Media chiefs offer upbeat
message to Wall Street
NEW YORK - Media owners and marketing services chiefs have spent the past few days offering a generally upbeat take on the advertising environment and their own performance in 2001 to an anxious crowd of US portfolio managers and analysts at the annual UBS Warburg media conference.
Bob Cohen, senior vice-president director of forecasting at Universal McCann, kicked off the event, predicting that US adspend in 2001 is headed for a decline of 4.1% to £165.1bn. The forecast also predicts adspend should rise by 2.4% to £168.9bn in 2002.
While Cohen predicted an upturn in next year's economy as a result of the Olympics and political advertising, others wondered where to look for such signs of a trend. WPP CEO Sir Martin Sorrell, who has remained steadfast in his view that the upturn is not around the corner, told delegates that he saw "no rays of sunshine the others have been talking about" in an academic speech touching on issues such as population declines.
Sir Martin noted that airlines, tourism and insurance, all businesses affected by September 11, account for around 1% of the company's revenue. He added that WPP's headcount had been reduced from around 53,000 to 49,500 to reduce costs. Despite the bad news, the WPP chief said he is focusing on growing business in Asia, particularly with China's entry to the WTO, and with web-related projects which he insisted would account for a larger part of the revenue pie in future years.
Viacom chief operating officer Mel Karmazin and colleague David Poltrack, CBS Television's research chief, were both bullish on the ability of network TV to weather the storm. Karmazin castigated rival networks for dropping prices for this year's upfronts, saying: "GE (which owns NBC) and Disney (which owns ABC) sold at lower prices. We felt confident in our line-up. We sold 65% of our inventory at high prices.
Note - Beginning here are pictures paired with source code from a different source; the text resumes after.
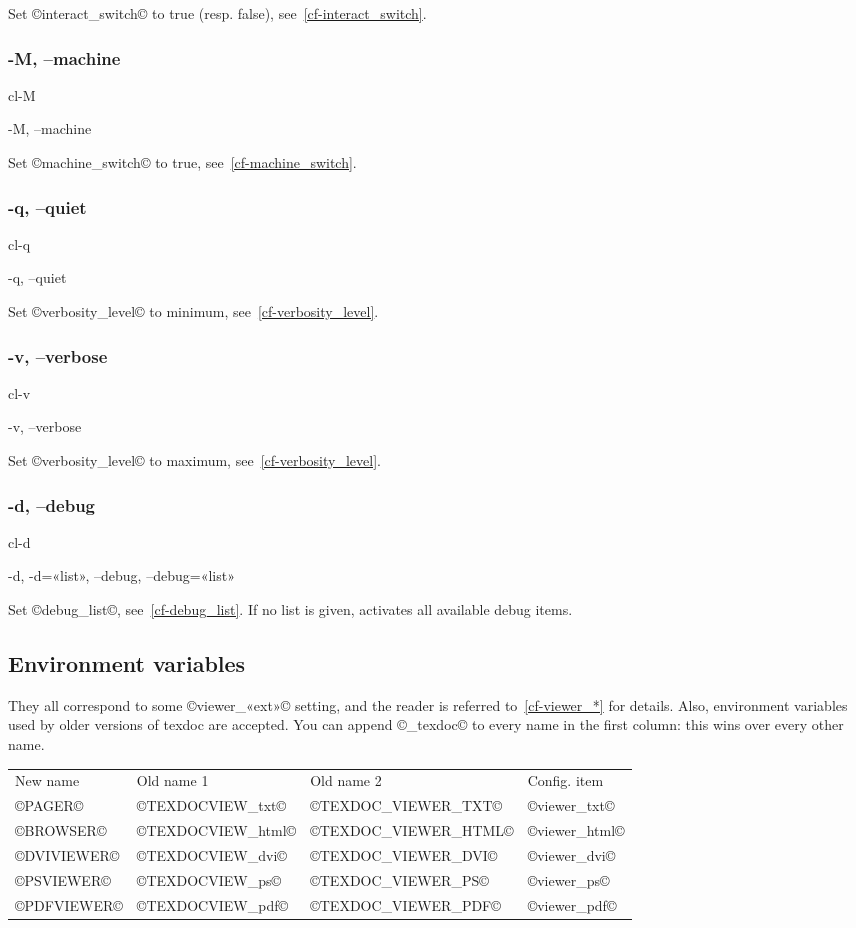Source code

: \documentclass[a4paper, oneside]{scrartcl}
\newif\ifframed
\newenvironment{cmdsubsub}[2]{%
  \framedfalse \commandes\subsubsection{#1}{#2}%
  }{%
  \endcommandes}
\begin{document}
Set ©interact_switch© to true (resp. false), see~\ref{cf-interact_switch}.

\begin{cmdsubsub}{-M, --machine}{cl-M}
  -M, --machine
\end{cmdsubsub}

Set ©machine_switch© to true, see~\ref{cf-machine_switch}.

\begin{cmdsubsub}{-q, --quiet}{cl-q}
  -q, --quiet
\end{cmdsubsub}

Set ©verbosity_level© to minimum, see~\ref{cf-verbosity_level}.

\begin{cmdsubsub}{-v, --verbose}{cl-v}
  -v, --verbose
\end{cmdsubsub}

Set ©verbosity_level© to maximum, see~\ref{cf-verbosity_level}.

\begin{cmdsubsub}{-d, --debug}{cl-d}
  -d, -d=«list», --debug, --debug=«list»
\end{cmdsubsub}

Set ©debug_list©, see~\ref{cf-debug_list}. If no list is given, activates all
available debug items.

\subsection{Environment variables}\label{ss-envvar}

They all correspond to some ©viewer_«ext»© setting, and the reader is referred
to~\ref{cf-viewer_*} for details. Also, environment variables used by older
versions of texdoc are accepted. You can append ©_texdoc© to every name in
the first column: this wins over every other name.

\begin{center}
  \begin{tabular}{*4l}
    New name    & Old name 1        & Old name 2           & Config. item  \\
    ©PAGER©     & ©TEXDOCVIEW_txt©  & ©TEXDOC_VIEWER_TXT©  & ©viewer_txt©  \\
    ©BROWSER©   & ©TEXDOCVIEW_html© & ©TEXDOC_VIEWER_HTML© & ©viewer_html© \\
    ©DVIVIEWER© & ©TEXDOCVIEW_dvi©  & ©TEXDOC_VIEWER_DVI©  & ©viewer_dvi©  \\
    ©PSVIEWER©  & ©TEXDOCVIEW_ps©   & ©TEXDOC_VIEWER_PS©   & ©viewer_ps©   \\
    ©PDFVIEWER© & ©TEXDOCVIEW_pdf©  & ©TEXDOC_VIEWER_PDF©  & ©viewer_pdf©  \\
  \end{tabular}
\end{center}
\end{document}
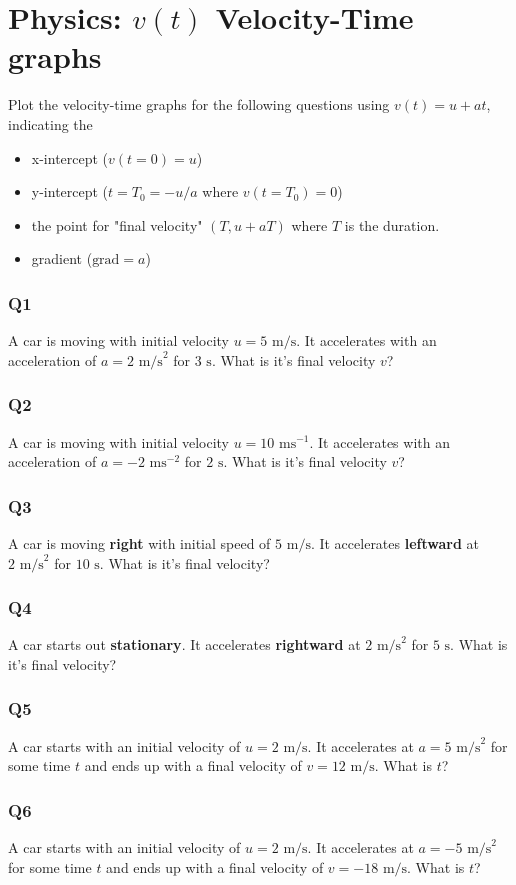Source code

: \documentclass{article}
\begin{document}
\section{Physics: $v(t)$ Velocity-Time graphs}
Plot the velocity-time graphs for the following questions using $v(t)=u+at$, indicating the 
\begin{itemize}
    \item x-intercept ($v(t=0) = u$)
    \item y-intercept ($t=T_0=-u/a$ where $v(t=T_0) = 0$)
    \item the point for "final velocity" $(T,u+aT)$ where $T$ is the duration.
    \item gradient ($\text{grad}=a$)
\end{itemize}
\subsubsection{Q1}
A car is moving with initial velocity $u=5 \text{ m/s}$. It accelerates with an acceleration of $a = 2\text{ m/s}^2$ for $3\text{ s}$. What is it's final velocity $v$?
\subsubsection{Q2}
A car is moving with initial velocity $u=10 \text{ ms}^{-1}$. It accelerates with an acceleration of $a = -2\text{ ms}^{-2}$ for $2\text{ s}$. What is it's final velocity $v$?
\subsubsection{Q3}
A car is moving \textbf{right} with initial speed of $5 \text{ m/s}$. It accelerates \textbf{leftward} at $2\text{ m/s}^2$ for $10\text{ s}$. What is it's final velocity?
\subsubsection{Q4}
A car starts out \textbf{stationary}. It accelerates \textbf{rightward} at $2\text{ m/s}^2$ for $5\text{ s}$. What is it's final velocity?
\subsubsection{Q5}
A car starts with an initial velocity of $u=2 \text{ m/s}$. It accelerates at $a=5\text{ m/s}^2$ for some time $t$ and ends up with a final velocity of $v=12 \text{ m/s}$. What is $t$?
\subsubsection{Q6}
A car starts with an initial velocity of $u=2 \text{ m/s}$. It accelerates at $a=-5\text{ m/s}^2$ for some time $t$ and ends up with a final velocity of $v=-18 \text{ m/s}$. What is $t$?
\end{document}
Our strategy has worked very effectively."
Poltrack said that the network TV scatter market was "remarkably resilient, with prices matching or exceeding upfront levels".
He added that third-quarter TV adspend on the four major US broadcast networks was down 23% on the period last year, while fourth-quarter ad estimates would come in 7% below.
Poltrack told the audience that, should the economy improve slightly in 2002, network television advertising revenues would increase 6%, citing evidence that there had been few 2002 cancellation options exercised.